Conselice, denuncia il “pirata” che gli ha investito il cane

Come ogni mattina padre e figlia stavano percorrendo a piedi la strada per arrivare dalla loro casa alla fermata dello scuolabus, sul quale la bimba di sette anni doveva salire. In quel tratto di via Guglielma a Conselice, con loro c’erano anche sei cani al guinzaglio, alcuni esemplari di Setter irlandesi che l’uomo alleva amatorialmente. All’improvviso una Bmw a velocità sostenuta arriva dietro di loro; dopo averli sorpassati con una spericolata inversione di marcia riprende la corsa, questa volta puntandoli e colpendo uno dei cani.

Manovra azzardata

Questo è il racconto che ha messo nero su bianco in una circostanziata denuncia-querela il conselicese Enrico Bombardini, convinto che quella condotta sia stata dolosa quanto immotivata. Quindi non solo una manovra azzardata, ma qualcosa di molto più grave, sempre che la dinamica venga confermata. «Dopo aver compiuto quella inversione a U – racconta Bombardini – quell’uomo è tornato verso di noi accelerando. Fortunatamente siamo riusciti a scansarlo, ma uno dei miei cani, Bruno, è stato colpito seriamente. La botta è stata grossa e rumorosa, ma il conducente non si è fermato a prestarci soccorso, addirittura cominciando a ingiuriarmi».

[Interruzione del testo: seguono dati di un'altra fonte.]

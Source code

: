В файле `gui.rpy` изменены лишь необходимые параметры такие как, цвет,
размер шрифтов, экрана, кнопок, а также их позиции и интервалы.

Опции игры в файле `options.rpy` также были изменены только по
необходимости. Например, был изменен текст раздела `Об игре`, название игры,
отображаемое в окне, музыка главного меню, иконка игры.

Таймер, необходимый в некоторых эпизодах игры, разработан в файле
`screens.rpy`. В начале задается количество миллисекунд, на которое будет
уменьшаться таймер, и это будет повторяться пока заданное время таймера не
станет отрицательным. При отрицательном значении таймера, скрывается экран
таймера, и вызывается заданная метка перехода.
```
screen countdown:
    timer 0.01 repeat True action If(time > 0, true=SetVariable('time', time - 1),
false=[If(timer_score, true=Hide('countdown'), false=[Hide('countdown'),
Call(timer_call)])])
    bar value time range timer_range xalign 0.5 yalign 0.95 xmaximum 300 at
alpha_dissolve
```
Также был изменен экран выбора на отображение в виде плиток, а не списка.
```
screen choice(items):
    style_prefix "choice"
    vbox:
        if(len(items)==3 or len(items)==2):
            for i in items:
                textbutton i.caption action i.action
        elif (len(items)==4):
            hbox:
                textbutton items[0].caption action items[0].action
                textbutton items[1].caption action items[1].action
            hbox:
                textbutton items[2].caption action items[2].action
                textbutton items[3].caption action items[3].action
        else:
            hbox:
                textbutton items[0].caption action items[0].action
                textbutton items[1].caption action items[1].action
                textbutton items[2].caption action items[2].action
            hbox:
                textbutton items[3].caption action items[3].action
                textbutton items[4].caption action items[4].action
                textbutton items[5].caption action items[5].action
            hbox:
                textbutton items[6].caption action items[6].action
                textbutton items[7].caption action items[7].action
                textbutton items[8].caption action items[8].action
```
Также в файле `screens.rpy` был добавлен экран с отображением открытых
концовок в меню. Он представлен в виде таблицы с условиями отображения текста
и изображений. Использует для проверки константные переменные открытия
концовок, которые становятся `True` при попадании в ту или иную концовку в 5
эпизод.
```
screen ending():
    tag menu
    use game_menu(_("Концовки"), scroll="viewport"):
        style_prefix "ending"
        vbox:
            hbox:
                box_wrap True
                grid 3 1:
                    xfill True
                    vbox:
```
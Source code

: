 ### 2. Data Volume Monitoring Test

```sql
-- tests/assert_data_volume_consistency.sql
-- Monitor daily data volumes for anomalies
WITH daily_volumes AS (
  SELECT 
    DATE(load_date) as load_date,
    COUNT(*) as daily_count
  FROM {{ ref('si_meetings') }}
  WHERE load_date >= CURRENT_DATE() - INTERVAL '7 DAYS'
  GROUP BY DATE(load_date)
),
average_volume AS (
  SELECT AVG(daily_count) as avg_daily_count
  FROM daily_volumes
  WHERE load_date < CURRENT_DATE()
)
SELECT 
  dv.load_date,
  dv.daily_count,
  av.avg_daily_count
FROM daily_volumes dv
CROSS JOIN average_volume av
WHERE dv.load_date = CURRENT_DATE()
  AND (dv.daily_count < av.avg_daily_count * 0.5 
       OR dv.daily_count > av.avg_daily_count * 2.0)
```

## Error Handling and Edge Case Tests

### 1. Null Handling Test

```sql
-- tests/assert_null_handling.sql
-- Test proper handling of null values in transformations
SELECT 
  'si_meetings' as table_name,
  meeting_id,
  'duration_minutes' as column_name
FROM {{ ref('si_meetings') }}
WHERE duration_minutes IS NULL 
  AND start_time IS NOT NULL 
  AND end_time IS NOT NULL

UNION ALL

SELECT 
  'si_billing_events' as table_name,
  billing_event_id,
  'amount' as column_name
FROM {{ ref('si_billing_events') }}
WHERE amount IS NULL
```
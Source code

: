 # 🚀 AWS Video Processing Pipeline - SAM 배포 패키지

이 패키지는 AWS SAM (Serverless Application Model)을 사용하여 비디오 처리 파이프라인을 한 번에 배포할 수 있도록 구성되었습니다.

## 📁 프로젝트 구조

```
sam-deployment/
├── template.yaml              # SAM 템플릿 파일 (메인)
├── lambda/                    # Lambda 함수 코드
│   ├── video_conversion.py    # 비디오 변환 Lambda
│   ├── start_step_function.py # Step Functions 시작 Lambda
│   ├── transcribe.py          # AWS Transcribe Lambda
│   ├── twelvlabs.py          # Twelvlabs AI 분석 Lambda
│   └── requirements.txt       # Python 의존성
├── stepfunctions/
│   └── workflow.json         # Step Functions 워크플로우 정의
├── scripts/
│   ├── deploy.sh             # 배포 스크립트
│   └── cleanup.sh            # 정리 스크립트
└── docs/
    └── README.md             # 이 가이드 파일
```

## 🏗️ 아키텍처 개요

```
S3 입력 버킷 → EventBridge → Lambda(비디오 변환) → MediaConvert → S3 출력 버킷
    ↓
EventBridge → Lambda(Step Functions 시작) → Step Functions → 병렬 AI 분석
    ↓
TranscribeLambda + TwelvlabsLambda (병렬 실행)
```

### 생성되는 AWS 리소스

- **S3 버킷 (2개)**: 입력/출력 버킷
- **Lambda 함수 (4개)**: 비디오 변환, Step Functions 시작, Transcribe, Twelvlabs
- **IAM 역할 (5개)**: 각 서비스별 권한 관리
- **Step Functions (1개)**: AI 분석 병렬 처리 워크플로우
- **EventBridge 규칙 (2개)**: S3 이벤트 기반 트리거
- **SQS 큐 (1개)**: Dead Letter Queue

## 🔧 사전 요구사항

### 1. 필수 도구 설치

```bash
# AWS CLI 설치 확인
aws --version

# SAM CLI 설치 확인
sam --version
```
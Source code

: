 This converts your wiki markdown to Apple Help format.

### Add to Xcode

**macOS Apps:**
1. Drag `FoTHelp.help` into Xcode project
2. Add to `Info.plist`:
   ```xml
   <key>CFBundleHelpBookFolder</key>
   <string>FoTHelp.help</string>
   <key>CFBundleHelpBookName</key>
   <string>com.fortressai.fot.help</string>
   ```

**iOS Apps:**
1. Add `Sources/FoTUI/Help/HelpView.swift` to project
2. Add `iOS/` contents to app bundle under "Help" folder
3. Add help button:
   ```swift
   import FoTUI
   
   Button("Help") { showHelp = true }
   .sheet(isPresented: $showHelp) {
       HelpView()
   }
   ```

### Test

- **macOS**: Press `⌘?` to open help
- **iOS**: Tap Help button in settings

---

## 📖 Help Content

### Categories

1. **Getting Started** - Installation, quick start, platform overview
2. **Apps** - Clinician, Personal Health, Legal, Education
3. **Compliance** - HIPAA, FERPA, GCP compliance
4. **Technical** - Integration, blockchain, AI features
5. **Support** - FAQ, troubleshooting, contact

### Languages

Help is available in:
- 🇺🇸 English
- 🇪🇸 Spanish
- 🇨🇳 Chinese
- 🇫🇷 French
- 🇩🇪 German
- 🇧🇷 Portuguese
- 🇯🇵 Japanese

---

Sempre secondo quando ipotizzato nella denuncia, il presunto investitore sarebbe sceso dall’auto successivamente solo per “sfidare” il padrone dei cani, “reo” di girare per strada con sei di loro. «Ha continuato a pedinarci in auto e offendermi, il tutto sotto lo sguardo intimorito di mia figlia – prosegue il padre – e quel comportamento non si è attenuato nemmeno quando ci siamo fermati in prossimità di un locale pubblico, davanti a più persone».

In corso accertamenti

Sebbene la dinamica dei fatti raccontata dall’uomo dovrà essere accertata, pare che a suffragare quella versione ci siano le riprese di uno degli impianti di videosorveglianza comunali. Per Bombardini e la figlia tanto spavento e il terrificante ricordo di quell’auto che corre verso di loro. Il cane colpito invece ha necessitato delle cure del veterinario e di una prognosi di trenta giorni. Per questo il conselicese, assistito dall’avvocato Celestino Salami di Lugo, ha sporto denuncia per vari reati, tra cui oltre all’omissione di soccorso quello di tentata uccisione di animali e tentato omicidio.